Task description =
Set each entry down exactly as written.

┄┄┄┄┄┄┄┄┄┄┄┄┄┄┄┄┄┄┄┄

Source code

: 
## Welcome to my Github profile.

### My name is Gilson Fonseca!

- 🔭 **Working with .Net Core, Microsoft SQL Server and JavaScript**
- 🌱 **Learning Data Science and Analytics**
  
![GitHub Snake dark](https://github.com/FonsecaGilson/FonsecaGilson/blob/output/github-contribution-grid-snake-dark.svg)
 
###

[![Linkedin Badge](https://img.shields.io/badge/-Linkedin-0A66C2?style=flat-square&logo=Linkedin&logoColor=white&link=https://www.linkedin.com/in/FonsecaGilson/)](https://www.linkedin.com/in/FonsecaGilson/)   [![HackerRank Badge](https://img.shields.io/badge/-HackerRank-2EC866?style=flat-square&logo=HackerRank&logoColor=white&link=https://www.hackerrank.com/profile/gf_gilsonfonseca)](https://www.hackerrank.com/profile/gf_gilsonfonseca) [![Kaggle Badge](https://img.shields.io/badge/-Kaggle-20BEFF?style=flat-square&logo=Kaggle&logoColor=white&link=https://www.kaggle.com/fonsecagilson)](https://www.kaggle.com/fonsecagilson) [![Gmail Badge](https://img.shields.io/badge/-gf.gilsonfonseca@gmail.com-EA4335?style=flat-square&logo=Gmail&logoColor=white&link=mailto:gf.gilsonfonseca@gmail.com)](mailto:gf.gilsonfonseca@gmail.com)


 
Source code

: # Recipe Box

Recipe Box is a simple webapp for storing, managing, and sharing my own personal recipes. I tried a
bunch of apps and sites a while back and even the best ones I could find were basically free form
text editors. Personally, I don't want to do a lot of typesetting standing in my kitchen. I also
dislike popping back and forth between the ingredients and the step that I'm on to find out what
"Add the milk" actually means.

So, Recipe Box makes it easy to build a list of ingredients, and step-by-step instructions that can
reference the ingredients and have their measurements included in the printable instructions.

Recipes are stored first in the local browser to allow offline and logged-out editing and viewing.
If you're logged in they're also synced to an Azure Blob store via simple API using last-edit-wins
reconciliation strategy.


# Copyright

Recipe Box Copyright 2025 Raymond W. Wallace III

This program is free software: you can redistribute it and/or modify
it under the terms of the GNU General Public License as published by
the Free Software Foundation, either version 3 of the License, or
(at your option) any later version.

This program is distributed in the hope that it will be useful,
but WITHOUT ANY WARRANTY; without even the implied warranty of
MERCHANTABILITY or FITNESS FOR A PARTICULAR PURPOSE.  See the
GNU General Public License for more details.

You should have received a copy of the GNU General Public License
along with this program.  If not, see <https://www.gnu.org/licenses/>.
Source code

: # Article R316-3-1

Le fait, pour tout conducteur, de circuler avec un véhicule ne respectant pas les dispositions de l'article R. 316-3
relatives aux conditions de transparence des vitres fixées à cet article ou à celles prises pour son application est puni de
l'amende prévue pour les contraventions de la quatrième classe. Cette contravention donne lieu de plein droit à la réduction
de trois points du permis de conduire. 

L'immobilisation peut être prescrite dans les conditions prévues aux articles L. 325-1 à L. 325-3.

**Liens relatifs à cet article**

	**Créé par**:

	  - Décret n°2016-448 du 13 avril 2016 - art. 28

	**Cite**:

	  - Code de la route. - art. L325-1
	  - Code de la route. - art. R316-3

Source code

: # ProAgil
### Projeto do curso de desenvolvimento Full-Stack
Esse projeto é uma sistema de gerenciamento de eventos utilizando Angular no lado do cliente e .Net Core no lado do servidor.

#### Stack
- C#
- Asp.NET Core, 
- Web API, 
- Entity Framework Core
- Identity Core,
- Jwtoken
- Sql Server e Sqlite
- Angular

┄┄┄┄┄┄┄┄┄┄┄┄┄┄┄┄┄┄┄┄

Answer section =
Source code

: 
## Welcome to my Github profile.

### My name is Gilson Fonseca!

- 🔭 **Working with .Net Core, Microsoft SQL Server and JavaScript**
- 🌱 **Learning Data Science and Analytics**
  
![GitHub Snake dark](https://github.com/FonsecaGilson/FonsecaGilson/blob/output/github-contribution-grid-snake-dark.svg)
 
###

[![Linkedin Badge](https://img.shields.io/badge/-Linkedin-0A66C2?style=flat-square&logo=Linkedin&logoColor=white&link=https://www.linkedin.com/in/FonsecaGilson/)](https://www.linkedin.com/in/FonsecaGilson/)   [![HackerRank Badge](https://img.shields.io/badge/-HackerRank-2EC866?style=flat-square&logo=HackerRank&logoColor=white&link=https://www.hackerrank.com/profile/gf_gilsonfonseca)](https://www.hackerrank.com/profile/gf_gilsonfonseca) [![Kaggle Badge](https://img.shields.io/badge/-Kaggle-20BEFF?style=flat-square&logo=Kaggle&logoColor=white&link=https://www.kaggle.com/fonsecagilson)](https://www.kaggle.com/fonsecagilson) [![Gmail Badge](https://img.shields.io/badge/-gf.gilsonfonseca@gmail.com-EA4335?style=flat-square&logo=Gmail&logoColor=white&link=mailto:gf.gilsonfonseca@gmail.com)](mailto:gf.gilsonfonseca@gmail.com)


 
Source code

: # Recipe Box

Recipe Box is a simple webapp for storing, managing, and sharing my own personal recipes. I tried a
bunch of apps and sites a while back and even the best ones I could find were basically free form
text editors. Personally, I don't want to do a lot of typesetting standing in my kitchen. I also
dislike popping back and forth between the ingredients and the step that I'm on to find out what
"Add the milk" actually means.

So, Recipe Box makes it easy to build a list of ingredients, and step-by-step instructions that can
reference the ingredients and have their measurements included in the printable instructions.

Recipes are stored first in the local browser to allow offline and logged-out editing and viewing.
If you're logged in they're also synced to an Azure Blob store via simple API using last-edit-wins
reconciliation strategy.


# Copyright

Recipe Box Copyright 2025 Raymond W. Wallace III

This program is free software: you can redistribute it and/or modify
it under the terms of the GNU General Public License as published by
the Free Software Foundation, either version 3 of the License, or
(at your option) any later version.

This program is distributed in the hope that it will be useful,
but WITHOUT ANY WARRANTY; without even the implied warranty of
MERCHANTABILITY or FITNESS FOR A PARTICULAR PURPOSE.  See the
GNU General Public License for more details.

You should have received a copy of the GNU General Public License
along with this program.  If not, see <https://www.gnu.org/licenses/>.
Source code

: # Article R316-3-1

Le fait, pour tout conducteur, de circuler avec un véhicule ne respectant pas les dispositions de l'article R. 316-3
relatives aux conditions de transparence des vitres fixées à cet article ou à celles prises pour son application est puni de
l'amende prévue pour les contraventions de la quatrième classe. Cette contravention donne lieu de plein droit à la réduction
de trois points du permis de conduire. 

L'immobilisation peut être prescrite dans les conditions prévues aux articles L. 325-1 à L. 325-3.

**Liens relatifs à cet article**

	**Créé par**:

	  - Décret n°2016-448 du 13 avril 2016 - art. 28

	**Cite**:

	  - Code de la route. - art. L325-1
	  - Code de la route. - art. R316-3

Source code

: # ProAgil
### Projeto do curso de desenvolvimento Full-Stack
Esse projeto é uma sistema de gerenciamento de eventos utilizando Angular no lado do cliente e .Net Core no lado do servidor.

#### Stack
- C#
- Asp.NET Core, 
- Web API, 
- Entity Framework Core
- Identity Core,
- Jwtoken
- Sql Server e Sqlite
- Angular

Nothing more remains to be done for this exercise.